[About this exercise] The number of lines in the entries below holding the word "scale" is all that is needed here.

[Document images with source code]
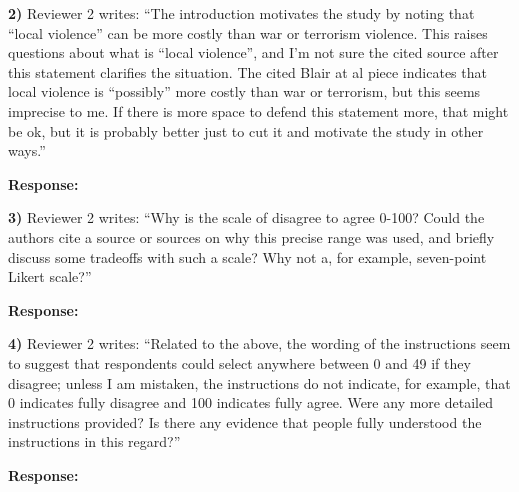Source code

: \documentclass[a4paper,12pt]{article}
\begin{document}
\vspace{.3cm}

\noindent \textbf{2)} Reviewer 2 writes: ``The introduction motivates the study
by noting that ``local violence'' can be more costly than war or terrorism
violence. This raises questions about what is ``local violence'', and I'm not
sure the cited source after this statement clarifies the situation. The cited
Blair at al piece indicates that local violence is ``possibly'' more costly
than war or terrorism, but this seems imprecise to me. If there is more space
to defend this statement more, that might be ok, but it is probably better just
to cut it and motivate the study in other ways.''

\vspace{.3cm}

\noindent \textbf{Response:} 
\begin{quote}

  

\end{quote}

\vspace{.3cm}

\noindent \textbf{3)} Reviewer 2 writes: ``Why is the scale of disagree to
agree 0-100? Could the authors cite a source or sources on why this precise
range was used, and briefly discuss some tradeoffs with such a scale? Why not
a, for example, seven-point Likert scale?''

\vspace{.3cm}

\noindent \textbf{Response:} 
\begin{quote}

\end{quote}

\vspace{.3cm}

\noindent \textbf{4)} Reviewer 2 writes: ``Related to the above, the wording of
the instructions seem to suggest that respondents could select anywhere between
0 and 49 if they disagree; unless I am mistaken, the instructions do not
indicate, for example, that 0 indicates fully disagree and 100 indicates fully
agree. Were any more detailed instructions provided? Is there any evidence that
people fully understood the instructions in this regard?''

\vspace{.3cm}

\noindent \textbf{Response:} 
\begin{quote}

\end{quote}
\end{document}
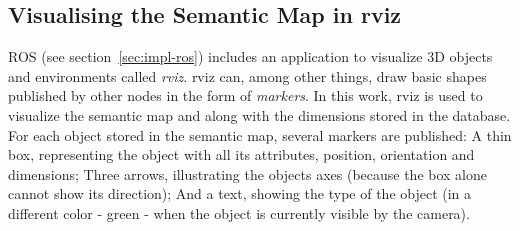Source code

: \subsection{Visualising the Semantic Map in rviz}
ROS (see section~\ref{sec:impl-ros}) includes an application to visualize 3D objects and environments called \textit{rviz}. rviz can, among other things, draw basic shapes published by other nodes in the form of \textit{markers}. In this work, rviz is used to visualize the semantic map and along with the dimensions stored in the database. \\

For each object stored in the semantic map, several markers are published: A thin box, representing the object with all its attributes, position, orientation and dimensions; Three arrows, illustrating the objects axes (because the box alone cannot show its direction); And a text, showing the type of the object (in a different color - green - when the object is currently visible by the camera).

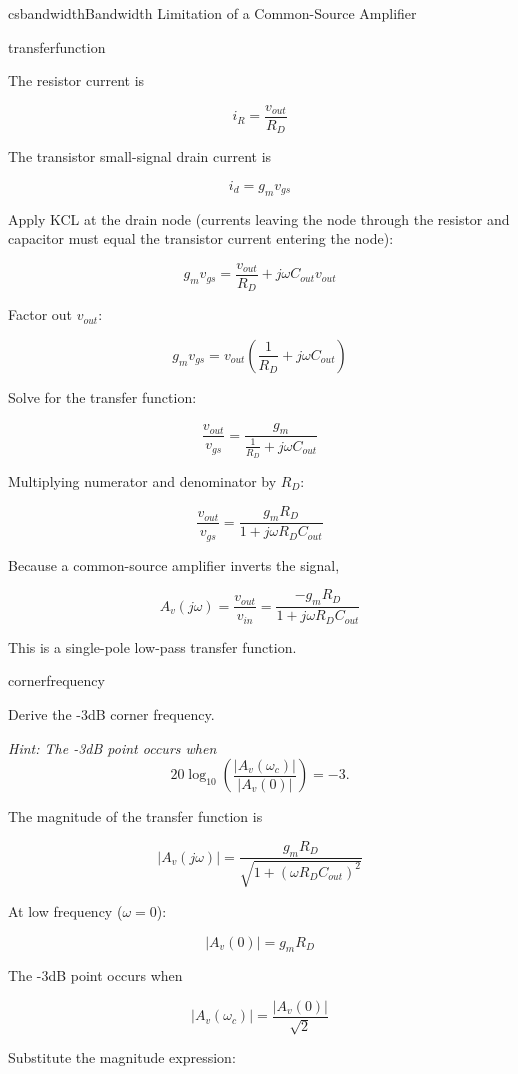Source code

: \begin{mainquestion}{csbandwidth}{Bandwidth Limitation of a Common-Source Amplifier}
\begin{partquestion}{transferfunction}
\begin{answer}[2.5in]
The resistor current is

\[
i_R = \frac{v_{out}}{R_D}
\]

The transistor small-signal drain current is

\[
i_d = g_m v_{gs}
\]

Apply KCL at the drain node (currents leaving the node through the resistor and capacitor must equal the transistor current entering the node):

\[
g_m v_{gs}
=
\frac{v_{out}}{R_D}
+
j\omega C_{out} v_{out}
\]

Factor out \(v_{out}\):

\[
g_m v_{gs}
=
v_{out}
\left(
\frac{1}{R_D}
+
j\omega C_{out}
\right)
\]

Solve for the transfer function:

\[
\frac{v_{out}}{v_{gs}}
=
\frac{g_m}
{
\frac{1}{R_D}+j\omega C_{out}
}
\]

Multiplying numerator and denominator by \(R_D\):

\[
\frac{v_{out}}{v_{gs}}
=
\frac{g_m R_D}{1+j\omega R_D C_{out}}
\]

Because a common-source amplifier inverts the signal,

\[
A_v(j\omega)
=
\frac{v_{out}}{v_{in}}
=
\frac{-g_m R_D}{1+j\omega R_D C_{out}}
\]

This is a single-pole low-pass transfer function.
\end{answer}

\pagebreak
\end{partquestion}

\begin{partquestion}{cornerfrequency}
{Derive the -3dB corner frequency.

\textit{Hint: The -3dB point occurs when}
\[
20 \log_{10} \left( \frac{|A_v(\omega_c)|}{|A_v(0)|} \right) = -3.
\]}

\begin{answer}[2.5in]
The magnitude of the transfer function is

\[
|A_v(j\omega)|
=
\frac{g_m R_D}
{\sqrt{1+(\omega R_D C_{out})^2}}
\]

At low frequency (\(\omega=0\)):

\[
|A_v(0)| = g_m R_D
\]

The -3dB point occurs when

\[
|A_v(\omega_c)|
=
\frac{|A_v(0)|}{\sqrt{2}}
\]

Substitute the magnitude expression:


\end{answer}
\end{partquestion}
\end{mainquestion}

[Reply to the task] 3